Welchen Eindruck haben Sie vom Leistungsstand des Kaders?
Schon zu Zeiten von Christian Heider habe ich vertretungsweise das Training geleitet. Mir ist aufgefallen, dass individuelle Fähigkeiten im Team vorhanden sind, jedoch ohne systematische Vorbereitung und vor allem kontinuierliche Trainingsbeteiligung kann kein Spieler sein Potenzial wirklich ausschöpfen.


Mit Serdzan und Mosad Redzepovski sind zwei Spieler im Kader, die zuletzt bei Christian Heider aus unterschiedlichen Gründen nicht mehr gespielt haben. Warum gehören sie jetzt wieder zum Kader?
Mosad spielte unter Christian aus disziplinarischen Gründen nicht. Serdzan, hat wie auch andere Spieler, aus anderen Gründen nicht mehr am Trainings- und Spielbetrieb teilgenommen. Beide haben sich bei ihren Mannschaftskameraden entschuldigt. Ich werde ihr Verhalten genau beobachten und ihnen eine Bewährungschance einräumen. Jörg Ahrends ist von sich aus wieder zum Training erschienen.

Wie hat sich die Mannschaft aus Ihrer Sicht gegen Gettorf präsentiert?
Um ehrlich zu sein, war es ein glücklicher Punktgewinn. Mit dem Einsatz und der Leistungsbereitschaft war ich zufrieden. Für ein besseres Ergebnis waren in diesem Spiel die konditionellen Voraussetzungen nicht vorhanden.

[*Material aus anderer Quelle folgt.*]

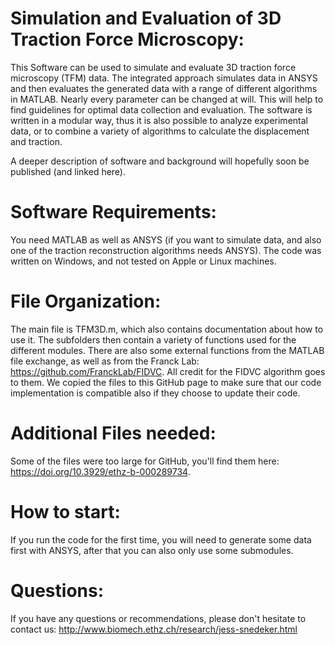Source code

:# Simulation and Evaluation of 3D Traction Force Microscopy:

This Software can be used to simulate and evaluate 3D traction force microscopy (TFM) data. 
The integrated approach simulates data in ANSYS and then evaluates the generated data with a 
range of different algorithms in MATLAB. Nearly every parameter can be changed at will. This will 
help to find guidelines for optimal data collection and evaluation. The software is written in a 
modular way, thus it is also possible to analyze experimental data, or to combine a variety of algorithms 
to calculate the displacement and traction. 

A deeper description of software and background will hopefully soon be published (and linked here).

# Software Requirements:
You need MATLAB as well as ANSYS (if you want to simulate data, and also one of the 
traction reconstruction algorithms needs ANSYS). The code was written on Windows, and 
not tested on Apple or Linux machines.

# File Organization:
The main file is TFM3D.m, which also contains documentation about how to use it. 
The subfolders then contain a variety of functions used for the different modules. 
There are also some external functions from the MATLAB file exchange, as well as 
from the Franck Lab: https://github.com/FranckLab/FIDVC. All credit for the FIDVC 
algorithm goes to them. We copied the files to this GitHub page to make sure that our code 
implementation is compatible also if they choose to update their code.

# Additional Files needed:
Some of the files were too large for GitHub, 
you'll find them here: https://doi.org/10.3929/ethz-b-000289734.

# How to start:
If you run the code for the first time, you will need to 
generate some data first with ANSYS, after that you can also only use some submodules.

# Questions:
If you have any questions or recommendations, 
please don't hesitate to contact us: http://www.biomech.ethz.ch/research/jess-snedeker.html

Es stehen noch neun Spiele aus. Worauf werden Sie in den restlichen Wochen den Schwerpunkt legen und welche Schwächen gilt es dabei auszumerzen?
Das Team hat zugesichert, intensiver zu trainieren, in den beiden nächsten Wochen jeweils drei Mal. Nur so können wir die erforderlichen konditionellen Anforderungen erreichen. Zudem werden wir am Gesamtauftreten des Teams arbeiten. Damit meine ich die Achtung des Gegners und der Schiedsrichter. Ein weiterer Schwerpunkt wird sein, taktische Vorgaben in Begeisterung und Spielfreude umzusetzen.